Operational controls

NPRM does not call for new operational controls for transport of LNG by rail tank car. AAR Circular OT-55 would apply to the bulk transport of LNG by rail in a train composed of 20 car loads.



The NPRM asks the public to comment generally on LNG by rail, and specifically on the following issues:

  • Whether LNG by rail has the potential to reduce regulatory burdens, enhance domestic energy production, and impact safety.
  • Whether the length of trains transporting LNG tank cars should be limited, and if so, what length would be appropriate.
  • Whether the configuration of trains transporting LNG tank cars should be regulated, such as by limiting the number of LNG tank cars in a train consist, or by restricting where LNG tank cars may be placed within the train.
  • Whether PHMSA should consider any additional operational controls and whether such controls are justified by data on the safety or economic impacts.

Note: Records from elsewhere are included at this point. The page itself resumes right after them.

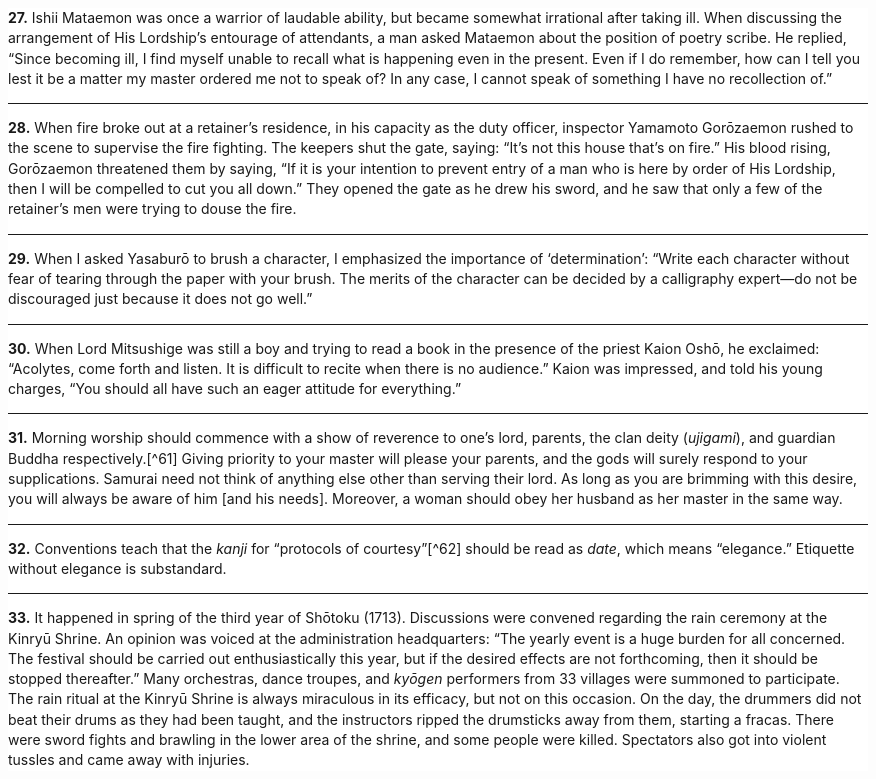 **27.** Ishii Mataemon was once a warrior of laudable ability, but became somewhat irrational after taking ill. When discussing the arrangement of His Lordship’s entourage of attendants, a man asked Mataemon about the position of poetry scribe. He replied, “Since becoming ill, I find myself unable to recall what is happening even in the present. Even if I do remember, how can I tell you lest it be a matter my master ordered me not to speak of? In any case, I cannot speak of something I have no recollection of.”

___________

**28.** When fire broke out at a retainer’s residence, in his capacity as the duty officer, inspector Yamamoto Gorōzaemon rushed to the scene to supervise the fire fighting. The keepers shut the gate, saying: “It’s not this house that’s on fire.” His blood rising, Gorōzaemon threatened them by saying, “If it is your intention to prevent entry of a man who is here by order of His Lordship, then I will be compelled to cut you all down.” They opened the gate as he drew his sword, and he saw that only a few of the retainer’s men were trying to douse the fire.

___________

**29.** When I asked Yasaburō to brush a character, I emphasized the importance of ‘determination’: “Write each character without fear of tearing through the paper with your brush. The merits of the character can be decided by a calligraphy expert—do not be discouraged just because it does not go well.”

___________

**30.** When Lord Mitsushige was still a boy and trying to read a book in the presence of the priest Kaion Oshō, he exclaimed: “Acolytes, come forth and listen. It is difficult to recite when there is no audience.” Kaion was impressed, and told his young charges, “You should all have such an eager attitude for everything.”

___________

**31.** Morning worship should commence with a show of reverence to one’s lord, parents, the clan deity \(*ujigami*\), and guardian Buddha respectively.[^61] Giving priority to your master will please your parents, and the gods will surely respond to your supplications. Samurai need not think of anything else other than serving their lord. As long as you are brimming with this desire, you will always be aware of him \[and his needs\]. Moreover, a woman should obey her husband as her master in the same way.

___________

**32.** Conventions teach that the *kanji* for “protocols of courtesy”[^62] should be read as *date*, which means “elegance.” Etiquette without elegance is substandard.

___________

**33.** It happened in spring of the third year of Shōtoku \(1713\). Discussions were convened regarding the rain ceremony at the Kinryū Shrine. An opinion was voiced at the administration headquarters: “The yearly event is a huge burden for all concerned. The festival should be carried out enthusiastically this year, but if the desired effects are not forthcoming, then it should be stopped thereafter.” Many orchestras, dance troupes, and *kyōgen* performers from 33 villages were summoned to participate. The rain ritual at the Kinryū Shrine is always miraculous in its efficacy, but not on this occasion. On the day, the drummers did not beat their drums as they had been taught, and the instructors ripped the drumsticks away from them, starting a fracas. There were sword fights and brawling in the lower area of the shrine, and some people were killed. Spectators also got into violent tussles and came away with injuries.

Submit comments identified by the Docket Number PHMSA-2018-0025 (HM-264) via either of the following methods:

    1. Federal eRulemaking Portal: http://www.regulations.gov. Follow the instructions for submitting comments.
    2. Fax: 1-202-493-2251.
    3. Mail: Docket Management System; U.S. DOT, West Building, Ground Floor, Room W12-140, Routing Symbol M-30, 1200 New Jersey Avenue SE, Washington, DC 20590.


Deep opposition

Legislative and political actions, and public resistance have severely restricted development of additional gas capacity on the northeast. New York is required by statute to generate 70% of its electricity from renewable sources by 2030, and obtain 100% of its electricity from renewables by 2040. In the current timeframe, the state has denied permits for the Northeast Supply Enhancement Project (NESE), the Constitution Pipeline, and the Northern Access expansion.

In January, thousands of Rhode Island’s Aquidneck Island residents had their gas shut down for a week due to a combination of failures in the system. While the Rhode Island Division of Public Utilities and Carriers report (issued 30.Oct.2019) found that the incident was avoidable, it points to pervasive weaknesses in the region’s gas distribution network.

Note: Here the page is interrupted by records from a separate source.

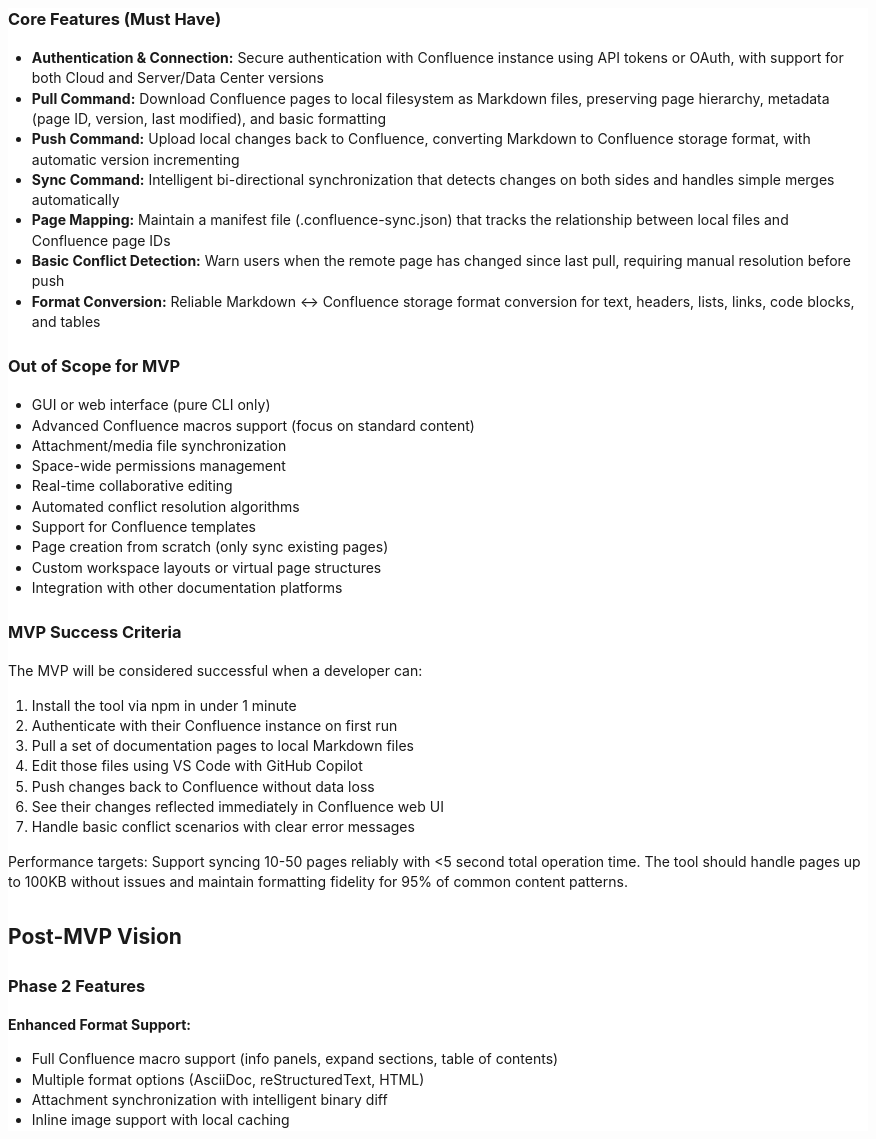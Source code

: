 ### Core Features (Must Have)

- **Authentication & Connection:** Secure authentication with Confluence instance using API tokens or OAuth, with support for both Cloud and Server/Data Center versions
- **Pull Command:** Download Confluence pages to local filesystem as Markdown files, preserving page hierarchy, metadata (page ID, version, last modified), and basic formatting
- **Push Command:** Upload local changes back to Confluence, converting Markdown to Confluence storage format, with automatic version incrementing
- **Sync Command:** Intelligent bi-directional synchronization that detects changes on both sides and handles simple merges automatically
- **Page Mapping:** Maintain a manifest file (.confluence-sync.json) that tracks the relationship between local files and Confluence page IDs
- **Basic Conflict Detection:** Warn users when the remote page has changed since last pull, requiring manual resolution before push
- **Format Conversion:** Reliable Markdown ↔ Confluence storage format conversion for text, headers, lists, links, code blocks, and tables

### Out of Scope for MVP

- GUI or web interface (pure CLI only)
- Advanced Confluence macros support (focus on standard content)
- Attachment/media file synchronization
- Space-wide permissions management
- Real-time collaborative editing
- Automated conflict resolution algorithms
- Support for Confluence templates
- Page creation from scratch (only sync existing pages)
- Custom workspace layouts or virtual page structures
- Integration with other documentation platforms

### MVP Success Criteria

The MVP will be considered successful when a developer can:
1. Install the tool via npm in under 1 minute
2. Authenticate with their Confluence instance on first run
3. Pull a set of documentation pages to local Markdown files
4. Edit those files using VS Code with GitHub Copilot
5. Push changes back to Confluence without data loss
6. See their changes reflected immediately in Confluence web UI
7. Handle basic conflict scenarios with clear error messages

Performance targets: Support syncing 10-50 pages reliably with <5 second total operation time. The tool should handle pages up to 100KB without issues and maintain formatting fidelity for 95% of common content patterns.

## Post-MVP Vision

### Phase 2 Features

**Enhanced Format Support:**
- Full Confluence macro support (info panels, expand sections, table of contents)
- Multiple format options (AsciiDoc, reStructuredText, HTML)
- Attachment synchronization with intelligent binary diff
- Inline image support with local caching
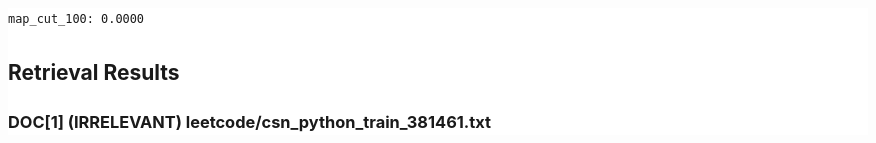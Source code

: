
 ```
map_cut_100: 0.0000
```

## Retrieval Results

### DOC[1] (IRRELEVANT) leetcode/csn_python_train_381461.txt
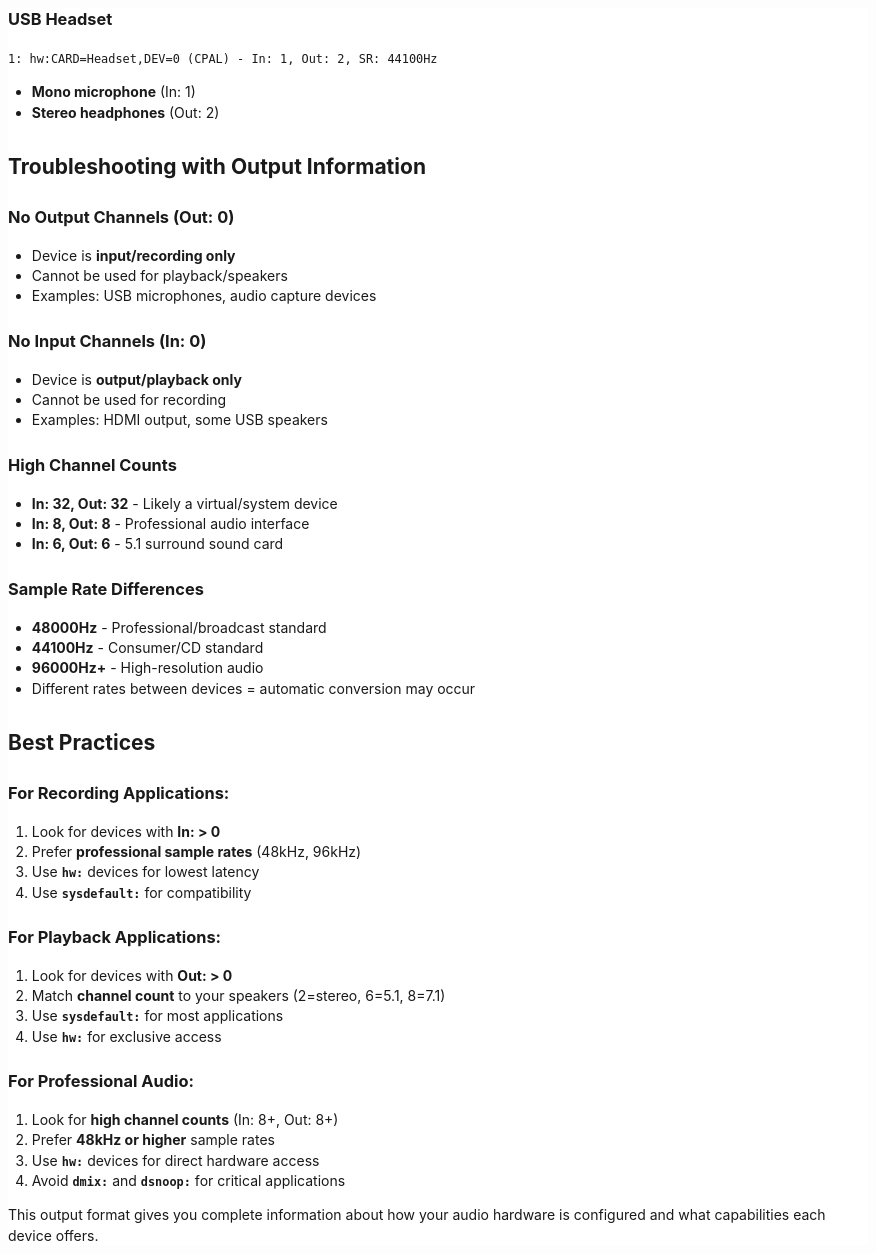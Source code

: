 ### USB Headset
```
1: hw:CARD=Headset,DEV=0 (CPAL) - In: 1, Out: 2, SR: 44100Hz
```
- **Mono microphone** (In: 1) 
- **Stereo headphones** (Out: 2)

## Troubleshooting with Output Information

### No Output Channels (Out: 0)
- Device is **input/recording only**
- Cannot be used for playback/speakers
- Examples: USB microphones, audio capture devices

### No Input Channels (In: 0)  
- Device is **output/playback only**
- Cannot be used for recording
- Examples: HDMI output, some USB speakers

### High Channel Counts
- **In: 32, Out: 32** - Likely a virtual/system device
- **In: 8, Out: 8** - Professional audio interface
- **In: 6, Out: 6** - 5.1 surround sound card

### Sample Rate Differences
- **48000Hz** - Professional/broadcast standard
- **44100Hz** - Consumer/CD standard  
- **96000Hz+** - High-resolution audio
- Different rates between devices = automatic conversion may occur

## Best Practices

### For Recording Applications:
1. Look for devices with **In: > 0**
2. Prefer **professional sample rates** (48kHz, 96kHz)
3. Use **`hw:`** devices for lowest latency
4. Use **`sysdefault:`** for compatibility

### For Playback Applications:
1. Look for devices with **Out: > 0** 
2. Match **channel count** to your speakers (2=stereo, 6=5.1, 8=7.1)
3. Use **`sysdefault:`** for most applications
4. Use **`hw:`** for exclusive access

### For Professional Audio:
1. Look for **high channel counts** (In: 8+, Out: 8+)
2. Prefer **48kHz or higher** sample rates
3. Use **`hw:`** devices for direct hardware access
4. Avoid **`dmix:`** and **`dsnoop:`** for critical applications

This output format gives you complete information about how your audio hardware is configured and what capabilities each device offers.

Ad hoc solutions = more LNG on the roads :

Rhode Island has granted National Grid’s a temporary waiver from the licensing requirement of the Energy Facility Siting Act to operate a temporary LNG vaporization facility on a site in Portsmouth RI.

Prior to 2018, National Grid had used a site within the Newport naval base when a temporary portable vaporization facility was needed to back up the gas supply to the island. However, the company said that because of the challenges of operating on an active military base, it preferred the Portsmouth location.

In its application for the waiver, the company said it expected transmission system constraints during the next four winters.

“The company has initiated a plan to contract for gas supply, which is expected to resolve the gas supply constraint within the next five years,” National Grid said.

In an interview Thursday, Todd Bianco, coordinator for Energy Facility Siting Board, said that the LNG would be transported to the site by trucks that would be sited at the facility.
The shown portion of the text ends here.